[Rendered images with source text]
• • • •

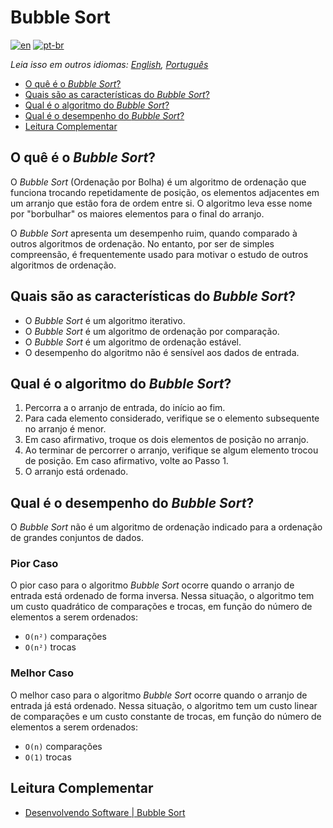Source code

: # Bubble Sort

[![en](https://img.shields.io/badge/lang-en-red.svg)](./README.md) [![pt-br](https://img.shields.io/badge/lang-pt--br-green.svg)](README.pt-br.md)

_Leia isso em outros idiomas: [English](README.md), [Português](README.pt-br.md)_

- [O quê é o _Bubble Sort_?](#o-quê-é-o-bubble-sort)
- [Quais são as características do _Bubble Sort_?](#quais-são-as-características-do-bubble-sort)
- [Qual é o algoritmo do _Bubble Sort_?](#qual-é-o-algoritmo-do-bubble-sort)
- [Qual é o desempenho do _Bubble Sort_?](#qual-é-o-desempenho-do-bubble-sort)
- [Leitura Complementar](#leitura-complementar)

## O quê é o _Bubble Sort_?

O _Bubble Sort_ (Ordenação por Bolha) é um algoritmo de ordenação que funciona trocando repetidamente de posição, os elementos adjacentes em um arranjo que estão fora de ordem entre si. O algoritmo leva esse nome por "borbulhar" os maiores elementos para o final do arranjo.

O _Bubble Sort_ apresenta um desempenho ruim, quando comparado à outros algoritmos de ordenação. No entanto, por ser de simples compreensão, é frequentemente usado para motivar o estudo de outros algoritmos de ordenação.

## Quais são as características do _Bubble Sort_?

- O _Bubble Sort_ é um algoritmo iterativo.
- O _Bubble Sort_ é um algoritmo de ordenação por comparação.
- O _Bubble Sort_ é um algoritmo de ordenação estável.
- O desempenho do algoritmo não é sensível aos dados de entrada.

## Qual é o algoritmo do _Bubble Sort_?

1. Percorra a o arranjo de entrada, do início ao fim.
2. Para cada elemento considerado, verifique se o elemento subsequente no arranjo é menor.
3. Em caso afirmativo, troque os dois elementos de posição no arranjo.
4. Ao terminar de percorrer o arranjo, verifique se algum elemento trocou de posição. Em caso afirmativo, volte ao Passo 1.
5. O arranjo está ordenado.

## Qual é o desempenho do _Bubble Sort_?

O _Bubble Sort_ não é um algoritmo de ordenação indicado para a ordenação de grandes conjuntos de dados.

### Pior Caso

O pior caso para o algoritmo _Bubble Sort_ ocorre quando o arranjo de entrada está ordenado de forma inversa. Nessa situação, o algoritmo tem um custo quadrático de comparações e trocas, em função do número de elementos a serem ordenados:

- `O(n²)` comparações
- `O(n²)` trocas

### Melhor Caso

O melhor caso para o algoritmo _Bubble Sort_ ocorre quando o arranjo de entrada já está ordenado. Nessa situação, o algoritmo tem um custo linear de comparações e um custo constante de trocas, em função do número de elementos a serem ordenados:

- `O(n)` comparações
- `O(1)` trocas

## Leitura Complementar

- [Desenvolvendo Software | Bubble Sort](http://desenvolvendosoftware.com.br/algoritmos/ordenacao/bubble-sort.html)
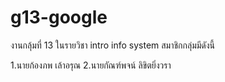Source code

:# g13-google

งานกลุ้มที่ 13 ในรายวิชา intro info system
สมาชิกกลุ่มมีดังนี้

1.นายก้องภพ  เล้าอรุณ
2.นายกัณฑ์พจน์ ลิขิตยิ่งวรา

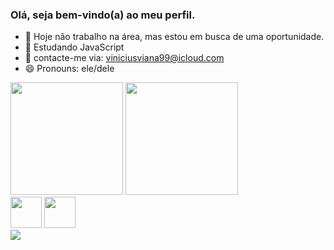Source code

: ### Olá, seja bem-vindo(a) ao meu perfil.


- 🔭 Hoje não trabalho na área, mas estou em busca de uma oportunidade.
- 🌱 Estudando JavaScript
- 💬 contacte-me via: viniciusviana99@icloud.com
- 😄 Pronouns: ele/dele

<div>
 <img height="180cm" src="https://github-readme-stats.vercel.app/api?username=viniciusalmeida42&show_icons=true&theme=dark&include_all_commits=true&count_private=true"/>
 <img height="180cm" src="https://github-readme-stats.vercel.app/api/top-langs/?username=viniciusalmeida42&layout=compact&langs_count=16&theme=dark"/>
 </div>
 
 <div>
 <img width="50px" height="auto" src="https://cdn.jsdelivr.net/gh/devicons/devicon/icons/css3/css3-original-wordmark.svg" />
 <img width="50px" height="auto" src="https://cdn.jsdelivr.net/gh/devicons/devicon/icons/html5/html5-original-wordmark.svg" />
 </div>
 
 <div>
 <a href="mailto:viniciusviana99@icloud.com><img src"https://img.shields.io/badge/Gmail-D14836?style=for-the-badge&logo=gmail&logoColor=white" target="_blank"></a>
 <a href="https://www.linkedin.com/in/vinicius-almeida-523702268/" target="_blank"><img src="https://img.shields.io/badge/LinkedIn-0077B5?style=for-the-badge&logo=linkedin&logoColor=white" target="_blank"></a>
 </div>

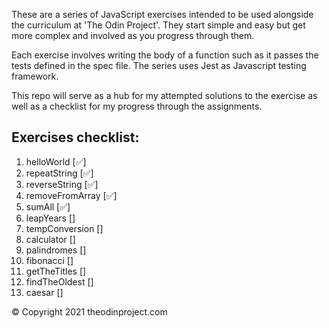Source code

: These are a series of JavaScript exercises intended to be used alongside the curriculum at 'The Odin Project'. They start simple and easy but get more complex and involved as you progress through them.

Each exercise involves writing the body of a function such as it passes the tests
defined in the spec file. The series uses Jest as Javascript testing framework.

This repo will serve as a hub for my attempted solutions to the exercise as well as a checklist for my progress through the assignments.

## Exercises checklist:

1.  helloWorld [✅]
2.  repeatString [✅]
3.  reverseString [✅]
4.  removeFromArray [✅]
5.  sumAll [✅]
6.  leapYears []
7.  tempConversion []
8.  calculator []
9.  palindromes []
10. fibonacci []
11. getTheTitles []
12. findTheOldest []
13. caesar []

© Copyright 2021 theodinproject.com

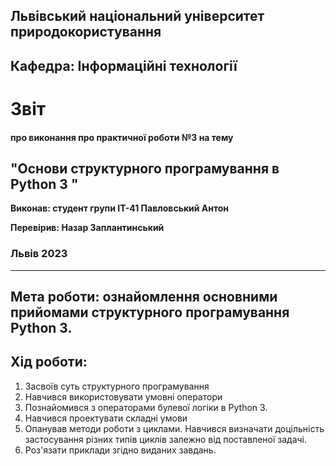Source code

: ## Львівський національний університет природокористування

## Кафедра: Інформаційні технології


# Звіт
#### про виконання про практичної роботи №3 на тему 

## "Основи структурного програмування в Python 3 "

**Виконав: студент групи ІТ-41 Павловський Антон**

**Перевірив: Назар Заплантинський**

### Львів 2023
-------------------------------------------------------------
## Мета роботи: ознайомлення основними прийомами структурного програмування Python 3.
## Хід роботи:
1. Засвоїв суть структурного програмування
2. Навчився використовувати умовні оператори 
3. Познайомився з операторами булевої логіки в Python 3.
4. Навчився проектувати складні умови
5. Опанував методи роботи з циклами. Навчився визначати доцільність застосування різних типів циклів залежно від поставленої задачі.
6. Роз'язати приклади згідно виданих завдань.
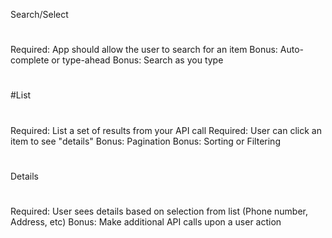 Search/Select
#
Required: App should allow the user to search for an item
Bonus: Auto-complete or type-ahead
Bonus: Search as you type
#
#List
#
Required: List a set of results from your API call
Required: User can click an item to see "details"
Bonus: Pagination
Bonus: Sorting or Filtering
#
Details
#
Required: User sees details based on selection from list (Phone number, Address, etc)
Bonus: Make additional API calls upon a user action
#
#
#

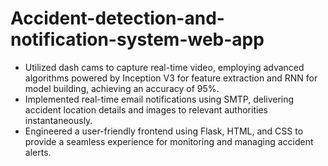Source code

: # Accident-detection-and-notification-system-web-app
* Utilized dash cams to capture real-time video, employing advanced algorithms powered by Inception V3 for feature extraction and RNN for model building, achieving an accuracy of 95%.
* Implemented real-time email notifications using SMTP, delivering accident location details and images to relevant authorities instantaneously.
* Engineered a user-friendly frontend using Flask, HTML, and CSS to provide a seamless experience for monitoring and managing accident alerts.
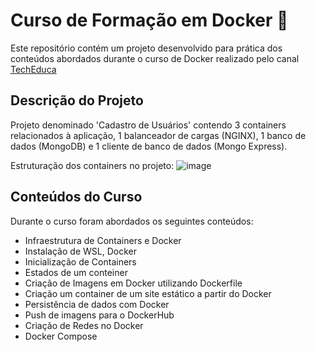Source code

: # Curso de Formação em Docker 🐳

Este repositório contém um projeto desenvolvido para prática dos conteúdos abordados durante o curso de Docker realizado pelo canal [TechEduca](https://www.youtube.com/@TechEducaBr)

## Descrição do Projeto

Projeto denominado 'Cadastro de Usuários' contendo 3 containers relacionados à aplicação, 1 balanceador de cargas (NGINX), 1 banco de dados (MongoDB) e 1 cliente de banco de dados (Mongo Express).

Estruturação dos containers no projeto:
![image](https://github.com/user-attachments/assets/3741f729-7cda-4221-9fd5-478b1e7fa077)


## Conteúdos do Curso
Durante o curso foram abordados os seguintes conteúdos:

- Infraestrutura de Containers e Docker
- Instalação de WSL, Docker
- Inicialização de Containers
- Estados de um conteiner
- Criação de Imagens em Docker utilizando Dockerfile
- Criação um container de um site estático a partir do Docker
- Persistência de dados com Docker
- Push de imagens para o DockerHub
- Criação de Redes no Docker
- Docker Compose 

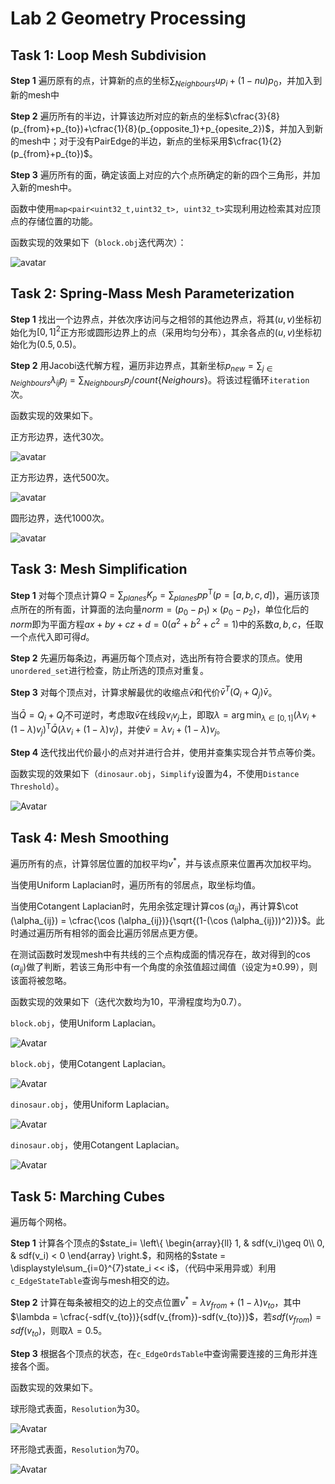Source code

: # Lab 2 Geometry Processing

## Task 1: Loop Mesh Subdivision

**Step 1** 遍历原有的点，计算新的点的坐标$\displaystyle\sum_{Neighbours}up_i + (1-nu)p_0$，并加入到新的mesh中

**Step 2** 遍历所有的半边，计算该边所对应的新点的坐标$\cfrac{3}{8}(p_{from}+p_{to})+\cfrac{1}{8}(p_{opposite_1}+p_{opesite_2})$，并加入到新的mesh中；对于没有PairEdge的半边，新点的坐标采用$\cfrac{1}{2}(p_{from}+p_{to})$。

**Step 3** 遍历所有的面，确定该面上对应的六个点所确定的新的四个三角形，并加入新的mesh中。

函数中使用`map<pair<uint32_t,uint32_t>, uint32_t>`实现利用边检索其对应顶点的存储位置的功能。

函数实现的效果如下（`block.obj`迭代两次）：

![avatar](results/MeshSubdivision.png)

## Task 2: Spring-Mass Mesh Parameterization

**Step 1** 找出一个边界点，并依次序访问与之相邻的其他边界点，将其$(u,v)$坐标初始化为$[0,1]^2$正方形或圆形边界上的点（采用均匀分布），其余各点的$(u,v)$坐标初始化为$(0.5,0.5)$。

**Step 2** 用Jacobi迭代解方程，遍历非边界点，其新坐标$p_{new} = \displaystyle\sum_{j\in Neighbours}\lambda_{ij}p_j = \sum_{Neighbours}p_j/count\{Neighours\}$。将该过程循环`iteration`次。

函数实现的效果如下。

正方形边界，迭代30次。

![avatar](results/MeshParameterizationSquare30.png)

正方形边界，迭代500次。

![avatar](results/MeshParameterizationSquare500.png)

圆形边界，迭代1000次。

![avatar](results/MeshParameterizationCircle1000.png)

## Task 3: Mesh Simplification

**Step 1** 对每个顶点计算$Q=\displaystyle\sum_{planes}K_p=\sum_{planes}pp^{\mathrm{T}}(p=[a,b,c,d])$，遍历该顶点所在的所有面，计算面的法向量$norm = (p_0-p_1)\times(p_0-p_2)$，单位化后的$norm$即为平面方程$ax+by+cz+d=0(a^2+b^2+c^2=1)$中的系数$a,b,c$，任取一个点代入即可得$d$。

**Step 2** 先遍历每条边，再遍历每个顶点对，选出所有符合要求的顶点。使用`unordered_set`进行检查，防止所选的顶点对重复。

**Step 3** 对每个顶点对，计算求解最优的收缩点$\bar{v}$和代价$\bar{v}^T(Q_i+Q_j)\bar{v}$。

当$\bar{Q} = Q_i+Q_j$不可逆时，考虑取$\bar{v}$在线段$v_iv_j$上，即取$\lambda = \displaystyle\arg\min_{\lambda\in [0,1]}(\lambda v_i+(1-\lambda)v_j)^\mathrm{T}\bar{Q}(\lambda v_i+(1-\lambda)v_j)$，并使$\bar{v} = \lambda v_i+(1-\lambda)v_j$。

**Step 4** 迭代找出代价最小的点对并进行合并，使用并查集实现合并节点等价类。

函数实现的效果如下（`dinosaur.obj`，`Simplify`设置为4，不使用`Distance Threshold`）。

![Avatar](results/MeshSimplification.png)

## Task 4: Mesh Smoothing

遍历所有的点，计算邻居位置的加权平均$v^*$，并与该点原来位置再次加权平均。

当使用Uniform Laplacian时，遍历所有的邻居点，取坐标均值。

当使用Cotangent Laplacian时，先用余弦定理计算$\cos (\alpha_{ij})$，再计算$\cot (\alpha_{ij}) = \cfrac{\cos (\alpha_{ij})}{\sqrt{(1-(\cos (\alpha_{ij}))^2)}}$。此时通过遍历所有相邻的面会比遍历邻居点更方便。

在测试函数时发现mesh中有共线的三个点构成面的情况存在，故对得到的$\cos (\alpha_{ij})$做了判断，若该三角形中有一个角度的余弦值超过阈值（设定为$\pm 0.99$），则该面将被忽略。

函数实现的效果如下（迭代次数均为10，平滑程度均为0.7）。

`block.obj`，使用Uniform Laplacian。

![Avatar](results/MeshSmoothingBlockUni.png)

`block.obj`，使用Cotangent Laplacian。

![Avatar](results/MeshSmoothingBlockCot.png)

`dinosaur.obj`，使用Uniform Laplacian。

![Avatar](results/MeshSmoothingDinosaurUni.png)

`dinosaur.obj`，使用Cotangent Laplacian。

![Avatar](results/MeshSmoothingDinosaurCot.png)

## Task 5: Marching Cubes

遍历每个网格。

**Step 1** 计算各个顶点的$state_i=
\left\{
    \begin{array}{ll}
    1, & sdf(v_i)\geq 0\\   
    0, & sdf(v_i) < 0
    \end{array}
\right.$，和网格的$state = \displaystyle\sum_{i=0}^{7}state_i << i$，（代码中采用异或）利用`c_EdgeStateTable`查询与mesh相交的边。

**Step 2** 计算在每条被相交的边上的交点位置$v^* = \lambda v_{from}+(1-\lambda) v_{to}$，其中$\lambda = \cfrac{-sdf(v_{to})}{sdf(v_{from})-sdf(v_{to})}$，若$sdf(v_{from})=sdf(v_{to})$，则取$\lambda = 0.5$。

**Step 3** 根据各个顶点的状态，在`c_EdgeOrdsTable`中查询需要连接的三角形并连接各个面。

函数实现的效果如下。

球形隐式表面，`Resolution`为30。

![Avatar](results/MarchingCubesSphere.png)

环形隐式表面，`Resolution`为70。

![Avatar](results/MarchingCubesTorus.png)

• • • •

**What needs to be done**
When pictures appear in the records above, leave them out and reproduce exactly each line from the first through the line containing "- [Quais são", both included.

**Task answer**
Source code

: # Bubble Sort

[![en](https://img.shields.io/badge/lang-en-red.svg)](./README.md) [![pt-br](https://img.shields.io/badge/lang-pt--br-green.svg)](README.pt-br.md)

_Leia isso em outros idiomas: [English](README.md), [Português](README.pt-br.md)_

- [O quê é o _Bubble Sort_?](#o-quê-é-o-bubble-sort)
- [Quais são as características do _Bubble Sort_?](#quais-são-as-características-do-bubble-sort)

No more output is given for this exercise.